An adaptation of the “Severity Assessment Code” (SAC)22 is used to classify all incidents based on their associated risk. The SAC score guides the selection of the analysis method for the incident: Incidents with low and medium risk are commonly analyzed by monitoring of trended aggregated incident data, while for incidents with high and extreme risk, a deep analysis is recommended thought a root cause analysis or a similar method.

Finally the development of a risk reduction plan is needed, specifiying the actions to be accomplished, staff in charge, calendar and indicators to monitor the plan. Feedback to professionals includes the submition of a semi-automatic email to the reporter when the incident is received (if the reported included his/her contact details), phone calls in those cases where a deep analysis is required, periodic reports (with aggregated data, examples of incidents and the risk reduction plans developed), meetings to discuss about safety incidents, etc.

SiNASP taxonomy and software

The SiNASP software ( has a public area including the reporting questionnaire accessible to healthcare professionals through a code and a private area for the managers of the system, where individual incidents are managed and aggregated information is analyzed in order to developed feedback reports.

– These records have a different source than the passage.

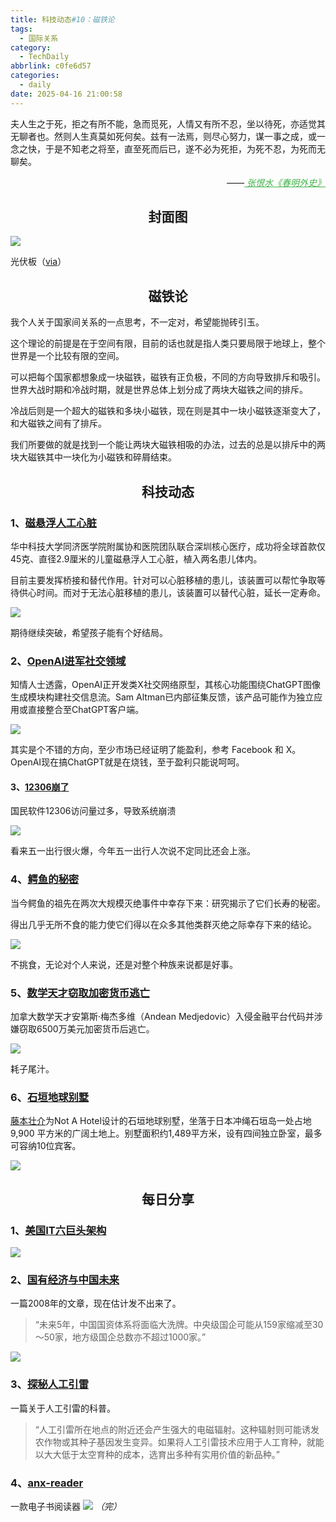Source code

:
 ```yaml
---
title: 科技动态#10：磁铁论
tags:
  - 国际关系
category:
  - TechDaily
abbrlink: c0fe6d57
categories:
  - daily
date: 2025-04-16 21:00:58
---
```

夫人生之于死，拒之有所不能，急而觅死，人情又有所不忍，坐以待死，亦适觉其无聊者也。然则人生真莫如死何矣。兹有一法焉，则尽心努力，谋一事之成，或一念之快，于是不知老之将至，直至死而后已，遂不必为死拒，为死不忍，为死而无聊矣。
<div style="text-align: right; margin-top: 1em; font-style: italic;">
  ——<a href="https://m.douban.com/book/subject/30530791/" style="color: #41B349 !important;">
		张恨水《春明外史》
  </a>
</div>

<!-- more --> 
<h2 align="center">封面图</h2>

![](https://techdaily.oss-cn-shanghai.aliyuncs.com/10/1001.jpg)

光伏板（[via](https://pixabay.com/photos/photovoltaic-photovoltaic-system-2138992/)）

<h2 align="center">磁铁论</h2>

我个人关于国家间关系的一点思考，不一定对，希望能抛砖引玉。

这个理论的前提是在于空间有限，目前的话也就是指人类只要局限于地球上，整个世界是一个比较有限的空间。

可以把每个国家都想象成一块磁铁，磁铁有正负极，不同的方向导致排斥和吸引。世界大战时期和冷战时期，就是世界总体上划分成了两块大磁铁之间的排斥。

冷战后则是一个超大的磁铁和多块小磁铁，现在则是其中一块小磁铁逐渐变大了，和大磁铁之间有了排斥。

我们所要做的就是找到一个能让两块大磁铁相吸的办法，过去的总是以排斥中的两块大磁铁其中一块化为小磁铁和碎屑结束。

<h2 align="center">科技动态</h2>

### 1、[磁悬浮人工心脏](http://m.chinanews.com/wap/detail/zw/jk/2025/04-15/10399836.shtml)

华中科技大学同济医学院附属协和医院团队联合深圳核心医疗，成功将全球首款仅45克、直径2.9厘米的儿童磁悬浮人工心脏，植入两名患儿体内。

目前主要发挥桥接和替代作用。针对可以心脏移植的患儿，该装置可以帮忙争取等待供心时间。而对于无法心脏移植的患儿，该装置可以替代心脏，延长一定寿命。

![]( https://techdaily.oss-cn-shanghai.aliyuncs.com/10/1002.jpg)

期待继续突破，希望孩子能有个好结局。

### 2、[OpenAI进军社交领域](https://www.theverge.com/openai/648130/openai-social-network-x-competitor)

知情人士透露，OpenAI正开发类X社交网络原型，其核心功能围绕ChatGPT图像生成模块构建社交信息流。Sam Altman已内部征集反馈，该产品可能作为独立应用或直接整合至ChatGPT客户端。

![](https://techdaily.oss-cn-shanghai.aliyuncs.com/10/1003.jpg)

其实是个不错的方向，至少市场已经证明了能盈利，参考 Facebook 和 X。OpenAI现在搞ChatGPT就是在烧钱，至于盈利只能说呵呵。

#### 3、[12306崩了](https://cj.sina.cn/article/norm_detail?url=https%3A%2F%2Ffinance.sina.com.cn%2Ftech%2Froll%2F2025-04-16%2Fdoc-inetimra3575380.shtml&from=redirect)

国民软件12306访问量过多，导致系统崩溃

![](https://techdaily.oss-cn-shanghai.aliyuncs.com/10/1004.jpg)

看来五一出行很火爆，今年五一出行人次说不定同比还会上涨。

### 4、[鳄鱼的秘密]( https://phys.org/news/2025-04-ancestors-today-crocodilians-survived-mass.html )

当今鳄鱼的祖先在两次大规模灭绝事件中幸存下来：研究揭示了它们长寿的秘密。

得出几乎无所不食的能力使它们得以在众多其他类群灭绝之际幸存下来的结论。

![](https://techdaily.oss-cn-shanghai.aliyuncs.com/10/1005.jpg)

不挑食，无论对个人来说，还是对整个种族来说都是好事。

### 5、[数学天才窃取加密货币逃亡](https://www.cbc.ca/listen/live-radio/1-63-the-current/clip/16140534-how-canadian-math-prodigy-allegedly-stole-millions-crypto9h0vwxFMhE6jOvkYZHKTV7sdo)

加拿大数学天才安第斯·梅杰多维（Andean Medjedovic）入侵金融平台代码并涉嫌窃取6500万美元加密货币后逃亡。

![](https://techdaily.oss-cn-shanghai.aliyuncs.com/10/1006.jpg)

耗子尾汁。

### 6、[石垣地球别墅](https://themindcircle.com/sou-fujimotos-ishigaki-earth-villa/)

[藤本壮介](https://zh.wikipedia.org/zh-sg/%E8%97%A4%E6%9C%AC%E5%A3%AF%E4%BB%8B)为Not A Hotel设计的石垣地球别墅，坐落于日本冲绳石垣岛一处占地 9,900 平方米的广阔土地上。别墅面积约1,489平方米，设有四间独立卧室，最多可容纳10位宾客。

![](https://techdaily.oss-cn-shanghai.aliyuncs.com/10/1007.jpg)

<h2 align="center">每日分享</h2>

### 1、[美国IT六巨头架构](https://bonkersworld.net/organizational-charts)

![](https://techdaily.oss-cn-shanghai.aliyuncs.com/10/1010.jpg)

### 2、[国有经济与中国未来](https://www.ruanyifeng.com/blog/2008/05/decline_of_public_ownership_and_china_future.html)

一篇2008年的文章，现在估计发不出来了。

>  “未来5年，中国国资体系将面临大洗牌。中央级国企可能从159家缩减至30～50家，地方级国企总数亦不超过1000家。”

![](https://techdaily.oss-cn-shanghai.aliyuncs.com/10/1008.jpg)

### 3、[探秘人工引雷](http://www.qxkp.net/qxbk/rgyxtq/202103/t20210301_2788095.html)

一篇关于人工引雷的科普。

>  “人工引雷所在地点的附近还会产生强大的电磁辐射。这种辐射则可能诱发农作物或其种子基因发生变异。如果将人工引雷技术应用于人工育种，就能以大大低于太空育种的成本，选育出多种有实用价值的新品种。” 

### 4、[anx-reader](ttps://github.com/Anxcye/anx-reader/blob/develop/README_zh.md_)

一款电子书阅读器
![](https://techdaily.oss-cn-shanghai.aliyuncs.com/10/1009.jpg)  _（完）_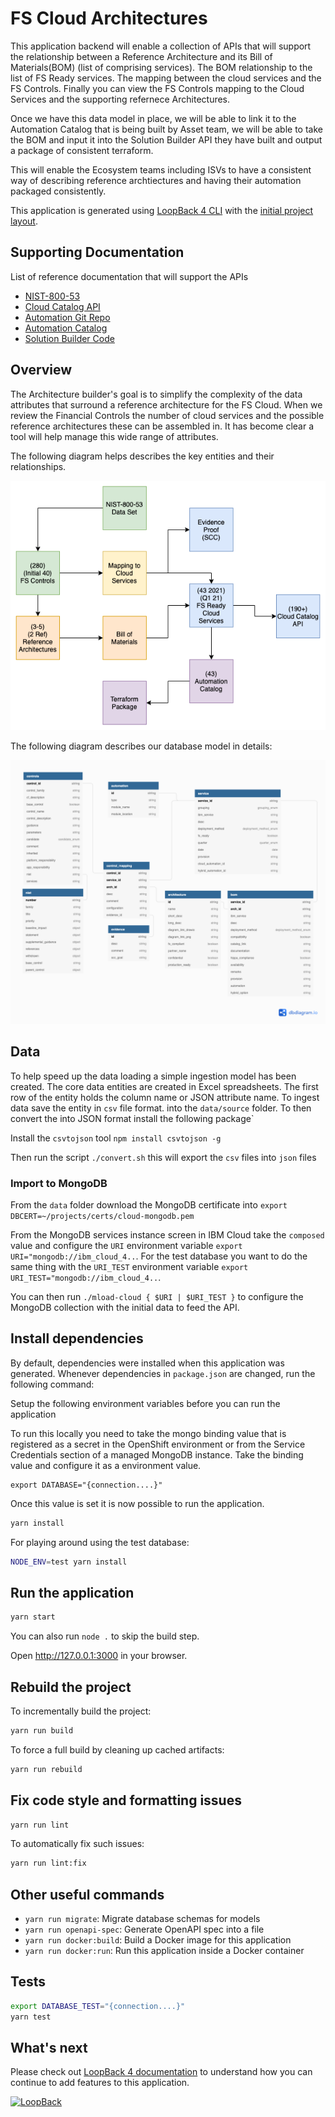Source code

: # FS Cloud Architectures

This application backend will enable a collection of APIs that will support the relationship between a 
Reference Architecture and its Bill of Materials(BOM) (list of comprising services). The BOM relationship to 
the list of FS Ready services. The mapping between the cloud services and the FS Controls. Finally you can 
view the FS Controls mapping to the Cloud Services and the supporting refernece Architectures.

Once we have this data model in place, we will be able to link it to the Automation Catalog that is being
built by Asset team,  we will be able to take the BOM and input it into the Solution Builder API they have built
and output a package of consistent terraform.

This will enable the Ecosystem teams including ISVs to have a consistent way of describing reference archtiectures
and having their automation packaged consistently.

This application is generated using [LoopBack 4 CLI](https://loopback.io/doc/en/lb4/Command-line-interface.html) with the
[initial project layout](https://loopback.io/doc/en/lb4/Loopback-application-layout.html).

## Supporting Documentation

List of reference documentation that will support the APIs

- [NIST-800-53](https://nvd.nist.gov/800-53)
- [Cloud Catalog API](https://globalcatalog.cloud.ibm.com/api/v1?_limit=100&complete=false&q=is.volume)
- [Automation Git Repo](https://github.com/ibm-garage-cloud/garage-terraform-modules/blob/main/MODULES.md)
- [Automation Catalog](https://raw.githubusercontent.com/ibm-garage-cloud/garage-terraform-modules/gh-pages/index.yaml)
- [Solution Builder Code]()

## Overview

The Architecture builder's goal is to simplify the complexity of the data attributes that surround a
reference architecture for the FS Cloud. When we review the Financial Controls the number of cloud services
and the possible reference architectures these can be assembled in. It has become clear
a tool will help manage this wide range of attributes.

The following diagram helps describes the key entities and their relationships.

![Data Model](./data/data-model.png)

The following diagram describes our database model in details:

![Database Model](./data/dbdocs/db-specs.png)

## Data

To help speed up the data loading a simple ingestion model has been created. The core
data entities are created in Excel spreadsheets. The first row of the entity holds
the column name or JSON attribute name. To ingest data save the entity in `csv` file 
format. into the `data/source` folder. To then convert the into JSON format
install the following package`

Install the `csvtojson` tool `npm install csvtojson -g`

Then run the script `./convert.sh` this will export the `csv` files into `json` files

### Import to MongoDB

From the `data` folder download the MongoDB certificate into `export DBCERT=~/projects/certs/cloud-mongodb.pem`

From the MongoDB services instance screen in IBM Cloud take the `composed` value and configure
the `URI` environment variable `export URI="mongodb://ibm_cloud_4..`.
For the test database you want to do the same thing with the `URI_TEST` environment variable `export URI_TEST="mongodb://ibm_cloud_4..`.

You can then run `./mload-cloud { $URI | $URI_TEST }` to configure the MongoDB collection with the initial data to 
feed the API.

## Install dependencies

By default, dependencies were installed when this application was generated.
Whenever dependencies in `package.json` are changed, run the following command:

Setup the following environment variables before you can run the application

To run this locally you need to take the mongo binding value that is registered as a 
secret in the OpenShift environment or from the Service Credentials section of a 
managed MongoDB instance. Take the binding value and configure it as a environment value.

```base
export DATABASE="{connection....}"
```

Once this value is set it is now possible to run the application.

```sh
yarn install
```

For playing around using the test database:

```sh
NODE_ENV=test yarn install
```

## Run the application

```sh
yarn start
```

You can also run `node .` to skip the build step.

Open http://127.0.0.1:3000 in your browser.

## Rebuild the project

To incrementally build the project:

```sh
yarn run build
```

To force a full build by cleaning up cached artifacts:

```sh
yarn run rebuild
```

## Fix code style and formatting issues

```sh
yarn run lint
```

To automatically fix such issues:

```sh
yarn run lint:fix
```

## Other useful commands

- `yarn run migrate`: Migrate database schemas for models
- `yarn run openapi-spec`: Generate OpenAPI spec into a file
- `yarn run docker:build`: Build a Docker image for this application
- `yarn run docker:run`: Run this application inside a Docker container

## Tests

```sh
export DATABASE_TEST="{connection....}"
yarn test
```

## What's next

Please check out [LoopBack 4 documentation](https://loopback.io/doc/en/lb4/) to
understand how you can continue to add features to this application.

[![LoopBack](https://github.com/strongloop/loopback-next/raw/master/docs/site/imgs/branding/Powered-by-LoopBack-Badge-(blue)-@2x.png)](http://loopback.io/)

The reporting form has four sections: incident (characteristics and type of incident), patient (consequences for the patient and patient characteristics), contributing factors and risk reduction actions (Table 3). The form includes open and close questions with several response categories that facilitate the subsequent analysis of data thought groups, classifications and filters; some of the questions are mandatory. The form also includes specific questions for some incident types (for example for medication incidents) that show up in the form only after some alternatives have been selected, what reduces the perceived workload for the reporter.

Table 3.

Items included in SiNASP reporting form.

Where did it happen
  Care setting* 
  Organization name* 
When did it happen
  Time when the incident happened 
People involved in the incident
  N of people involved 
  Type of people involved 
  Email address 
  Did the incident happen in the same organization that is reporting?* 
  Reporting date* 
Incident type
  Description of the incident* 
  Incident type 
  Frequency/likelihood of recurrence 
Specific data for medication incidents
  No. of medications involved 
  Commercial name 
  Active substance 
  Formulation or presentation 
  Type and size of packaging 
  National code 
  Administration route 
  Stages involved 
Patient outcomes
  Type of incident and degree of harm* 
  Type of harm 
Patient characteristics
Incident's risk severity
  Severity Assessment Code (SAC) 
Contributing factors
Factors that contributed to the incident*   
  Category(s) of contributing factors 
Actions to reduce risk
Actions to prevent similar incident*   

*Fields with asterisk are mandatory, have to be filled out to be able to submit the report.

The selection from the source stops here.